Thursday, August 27, 2009

The November Ball Dress Saga

I now have two and a half months to complete my ballgown for the November Ball in Amherst, NY. It has taken me months to finally commit to a design. I'm still not really committed, but I have started cutting fabric, so there's little to do now but keep moving forward. I have decided to use shades of purple. Though, the purple and gold brocade that I originally bought for this ensemble was taken back this weekend. It was just too much for me. Instead, I decided to go with a "whim" purple striped silk that I bought some months ago with no purpose in mind. :)

I've posted pictures of the dresses that have "inspired" me below. You'll probably see elements of each of these somewhere in my final dress. I'm not choosing one in particular to recreate, because I haven't found one that I just totally LOVED. So now, the creation is coming straight from my head onto the fabric. I'm a little worried . . . but I know it will be a fun process!

Some "bunchings" of fabric just to see how I like the colors and textures next to each other.
Another "bunching" I love these colors together - not sure how they'll all layer up.

One of my many, many sketches trying to get my ideas together
The Inspirations . . .

Ageless Patterns - Update

I was just re-reading some of my old posts and laughing at the one where I had just received my Ageless Patterns. I cut them all out in one night and now ask me how many I've made up? None. Yep. Typical.

And I'm actually wondering why I bought all those baby patterns - Micky is going to be completely too big for any of them within the blink of an eye.

When am I gonna learn?!

When am I gonna learn NOT to cut my strips of fabric for flounces before I wash them? I know! I know! Common sense. I don't know why this has been a habit of mine, and my fabric always ends up in jumbled up twisted snakes when it is done washing and drying. To make matters worse, the wrinkles are pretty much set in becuse the fibers have been so violently twisted! ARGH!

Well, make a note to yourself if you are reading this and preparing flounces. I am going to make a mental note (again) to myself!

My jumbled mess of muslin strips for my flounced petticoat.

I hate ironing and this is NOT going to be fun!

Tuesday, August 25, 2009

Impossible decisions!

I am spending more time trying decide than I am sewing!
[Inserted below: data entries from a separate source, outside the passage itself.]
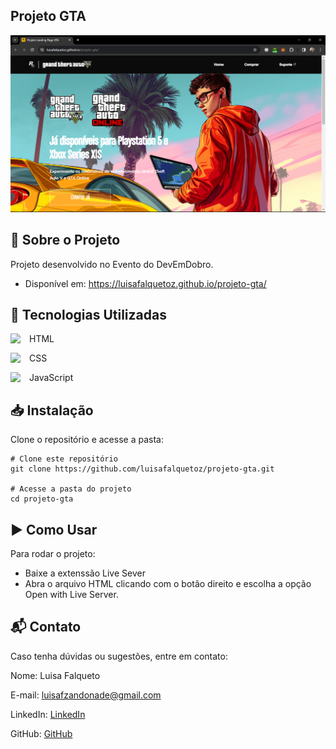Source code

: ## Projeto GTA
![Screenshot do projeto](src/imagens/screenshot-1.png)

## 📖 Sobre o Projeto 
Projeto desenvolvido no Evento do DevEmDobro. 
- Disponível em: https://luisafalquetoz.github.io/projeto-gta/

## 🚀 Tecnologias Utilizadas
<div style="display: inline_block">
<p>HTML<img  align="left" width="30px" src="https://cdn.jsdelivr.net/npm/simple-icons@3.13.0/icons/html5.svg"></p>
<p>CSS<img align="left" width="30px" src="https://cdn.jsdelivr.net/npm/simple-icons@3.13.0/icons/css3.svg"></p>
<p>JavaScript<img align="left" width="30px" src="https://cdn.jsdelivr.net/npm/simple-icons@3.13.0/icons/javascript.svg"></p>
</div>

## 📥 Instalação

Clone o repositório e acesse a pasta:

```
# Clone este repositório
git clone https://github.com/luisafalquetoz/projeto-gta.git

# Acesse a pasta do projeto
cd projeto-gta
```

## ▶️ Como Usar
Para rodar o projeto: 
- Baixe a extenssão Live Sever
- Abra o arquivo HTML clicando com o botão direito e escolha a opção Open with Live Server.

## 📬 Contato
Caso tenha dúvidas ou sugestões, entre em contato:

Nome: Luisa Falqueto

E-mail: luisafzandonade@gmail.com

LinkedIn: [LinkedIn](https://www.linkedin.com/in/luisa-falqueto/)

GitHub: [GitHub](https://github.com/luisafalquetoz)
I am so frustrated. Everytime I think I am certain about a design I start hesitating and I don't want to cut fabric and really get into it if I'm not 100%! The worst part is when you are trying something new so you are not clear how the patterns are going to come together, adjustments, etc. Any advice at this point would be welcome - in the mean time, I will continue to work on the undergarments.

Monday, August 24, 2009

Updating Website

I am in the process of updating my Rebecca's Reproductions website ( so that it can connect nicely with my new blog. As a result, you may see some postings of pieces I made some time ago. The quality of the pictures, unfortunately is often very low because the pictures were sent via email (back when you had to reduce them to send them), or were poor quality scans of flat photos. Once I have all of this updated, I will go back to posting new projects.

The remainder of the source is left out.